If Romney wins the 2012 general election, and he is probably the only Republican Presidential nomination candidate with a plausible chance of doing so, it wouldn't be at all surprising to see him modify a few of the most controversial details of the health care reform law that so closely mirrors what he backed in his own state to save face (e.g. by modifying the "mandate" to buy health insurance in form and replacing it with some more palatable alternative), and to let the bulk of the law including most of substance of its most importance provisions take effect anyway.
Any constitutional challenge to a law must make a credible intellectual claim, at least in public discourse, to being not just sincerely held, but fundamental to our very system of governance. The more openly an idea has been tossed around by both parties in a two party system without strong concerns being voiced about their constitutionality from the outset, the harder it is to make the moral and intellectual claim that the interest allegedly infringed is really so fundamental that it takes on a constitutional dimension. Judicial modesty demands that the courts not resolve mere disputes of plain vanilla economic policy if that is really all that they amount to in the end.

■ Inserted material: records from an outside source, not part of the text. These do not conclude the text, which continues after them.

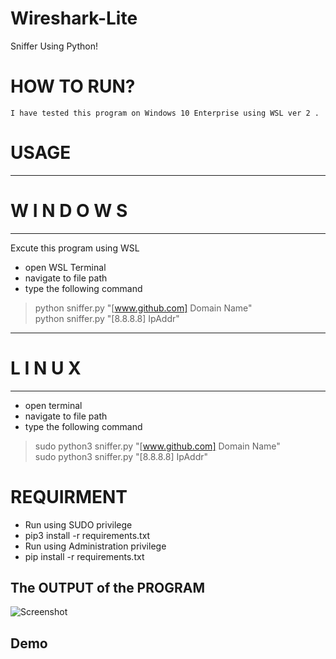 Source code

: # Wireshark-Lite
Sniffer Using Python! 

# HOW TO RUN?
    I have tested this program on Windows 10 Enterprise using WSL ver 2 .
    
# USAGE 
-----------------------------------
#       W I N D O W S
-----------------------------------
Excute this program using WSL
- open WSL Terminal
- navigate to  file path
- type the following command
>python sniffer.py "[www.github.com] Domain Name" <br/>
>python sniffer.py "[8.8.8.8] IpAddr" <br/>
-----------------------------------
#         L I N U X
-----------------------------------
- open terminal
- navigate to file path
- type the following command
>sudo python3 sniffer.py "[www.github.com] Domain Name" <br/>
>sudo python3 sniffer.py "[8.8.8.8] IpAddr" <br/>

# REQUIRMENT
- Run using SUDO privilege
- pip3 install -r requirements.txt
- Run using Administration privilege
- pip install -r requirements.txt

## The OUTPUT of the PROGRAM

![Screenshot](./Output.JPG)

## Demo

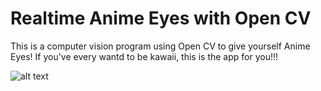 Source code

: #      Realtime Anime Eyes with Open CV        #


This is a computer vision program using Open CV to give yourself Anime Eyes!  If you've every wantd to be kawaii, this is the app for you!!!

![alt text](images/kawaii.gif "Putting anime eyes on a face with OpenCV")

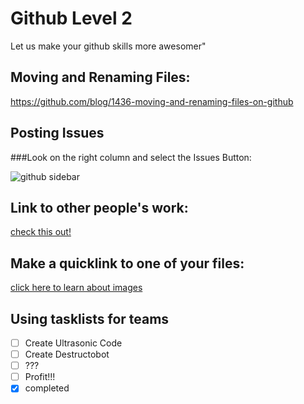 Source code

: Github Level 2
==============

Let us make your github skills more awesomer"

## Moving and Renaming Files:

https://github.com/blog/1436-moving-and-renaming-files-on-github


## Posting Issues

###Look on the right column and select the Issues Button:

![github sidebar](http://i1347.photobucket.com/albums/p711/gregorykielian/GithubSidebar1_zps197c65f6.png)

## Link to other people's work:
[check this out!](https://github.com/keshavsaharia/AdvancedJavaWeek7)

## Make a quicklink to one of your files:
[click here to learn about images](PostingImages.md)



## Using tasklists for teams

- [ ] Create Ultrasonic Code
- [ ] Create Destructobot
- [ ] ???
- [ ] Profit!!!
- [x] completed
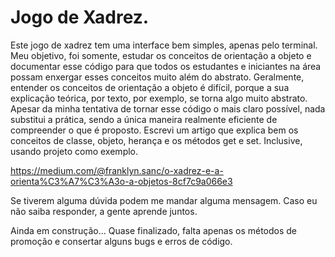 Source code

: # Jogo de Xadrez.

Este jogo de xadrez tem uma interface bem simples, apenas pelo terminal. Meu objetivo, foi somente, estudar os conceitos de orientação a objeto e documentar esse código para que todos os estudantes e iniciantes na área possam enxergar esses conceitos muito além do abstrato. Geralmente, entender os conceitos de orientação a objeto é difícil, porque a sua explicação teórica, por texto, por exemplo, se torna algo muito abstrato. Apesar da minha tentativa de tornar esse código o mais claro possível, nada substitui a prática, sendo a única maneira realmente eficiente de compreender o que é proposto. Escrevi um artigo que explica bem os conceitos de classe, objeto, herança e os métodos get e set. Inclusive, usando projeto como exemplo. 

https://medium.com/@franklyn.sanc/o-xadrez-e-a-orienta%C3%A7%C3%A3o-a-objetos-8cf7c9a066e3

Se tiverem alguma dúvida podem me mandar alguma mensagem. Caso eu não saiba responder, a gente aprende juntos. 

Ainda em construção... Quase finalizado, falta apenas os métodos de promoção e consertar alguns bugs e erros de código. 
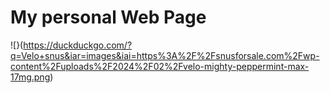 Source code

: # My personal Web Page

![}(https://duckduckgo.com/?q=Velo+snus&iar=images&iai=https%3A%2F%2Fsnusforsale.com%2Fwp-content%2Fuploads%2F2024%2F02%2Fvelo-mighty-peppermint-max-17mg.png) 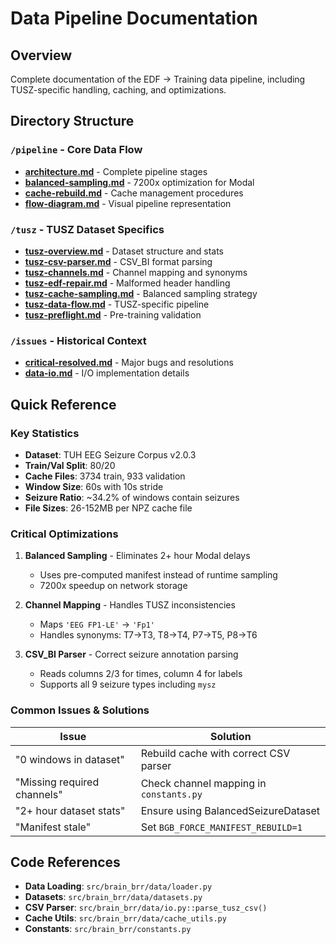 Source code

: # Data Pipeline Documentation

## Overview

Complete documentation of the EDF → Training data pipeline, including TUSZ-specific handling, caching, and optimizations.

## Directory Structure

### `/pipeline` - Core Data Flow
- **[architecture.md](pipeline/architecture.md)** - Complete pipeline stages
- **[balanced-sampling.md](pipeline/balanced-sampling.md)** - 7200x optimization for Modal
- **[cache-rebuild.md](pipeline/cache-rebuild.md)** - Cache management procedures
- **[flow-diagram.md](pipeline/flow-diagram.md)** - Visual pipeline representation

### `/tusz` - TUSZ Dataset Specifics
- **[tusz-overview.md](tusz/tusz-overview.md)** - Dataset structure and stats
- **[tusz-csv-parser.md](tusz/tusz-csv-parser.md)** - CSV_BI format parsing
- **[tusz-channels.md](tusz/tusz-channels.md)** - Channel mapping and synonyms
- **[tusz-edf-repair.md](tusz/tusz-edf-repair.md)** - Malformed header handling
- **[tusz-cache-sampling.md](tusz/tusz-cache-sampling.md)** - Balanced sampling strategy
- **[tusz-data-flow.md](tusz/tusz-data-flow.md)** - TUSZ-specific pipeline
- **[tusz-preflight.md](tusz/tusz-preflight.md)** - Pre-training validation

### `/issues` - Historical Context
- **[critical-resolved.md](issues/critical-resolved.md)** - Major bugs and resolutions
- **[data-io.md](issues/data-io.md)** - I/O implementation details

## Quick Reference

### Key Statistics
- **Dataset**: TUH EEG Seizure Corpus v2.0.3
- **Train/Val Split**: 80/20
- **Cache Files**: 3734 train, 933 validation
- **Window Size**: 60s with 10s stride
- **Seizure Ratio**: ~34.2% of windows contain seizures
- **File Sizes**: 26-152MB per NPZ cache file

### Critical Optimizations

1. **Balanced Sampling** - Eliminates 2+ hour Modal delays
   - Uses pre-computed manifest instead of runtime sampling
   - 7200x speedup on network storage

2. **Channel Mapping** - Handles TUSZ inconsistencies
   - Maps `'EEG FP1-LE'` → `'Fp1'`
   - Handles synonyms: T7→T3, T8→T4, P7→T5, P8→T6

3. **CSV_BI Parser** - Correct seizure annotation parsing
   - Reads columns 2/3 for times, column 4 for labels
   - Supports all 9 seizure types including `mysz`

### Common Issues & Solutions

| Issue | Solution |
|-------|----------|
| "0 windows in dataset" | Rebuild cache with correct CSV parser |
| "Missing required channels" | Check channel mapping in `constants.py` |
| "2+ hour dataset stats" | Ensure using BalancedSeizureDataset |
| "Manifest stale" | Set `BGB_FORCE_MANIFEST_REBUILD=1` |

## Code References

- **Data Loading**: `src/brain_brr/data/loader.py`
- **Datasets**: `src/brain_brr/data/datasets.py`
- **CSV Parser**: `src/brain_brr/data/io.py::parse_tusz_csv()`
- **Cache Utils**: `src/brain_brr/data/cache_utils.py`
- **Constants**: `src/brain_brr/constants.py`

Thus, if one evaluates the constitutional law decision that faces the U.S. Supreme Court when it rules on the constitutionality health care reform law passed by Congress after the 2008 election from the perspective of constitutional jurisprudence as a means of preserving democracy, the health care reform law is a law that the Supreme Court would be ill advised to strike down. And, indeed, it would be best if the U.S. Supreme Court could defer a decision on the constitutional merits of the law's validity as long as possible, to allow the democratic process to continue to play out.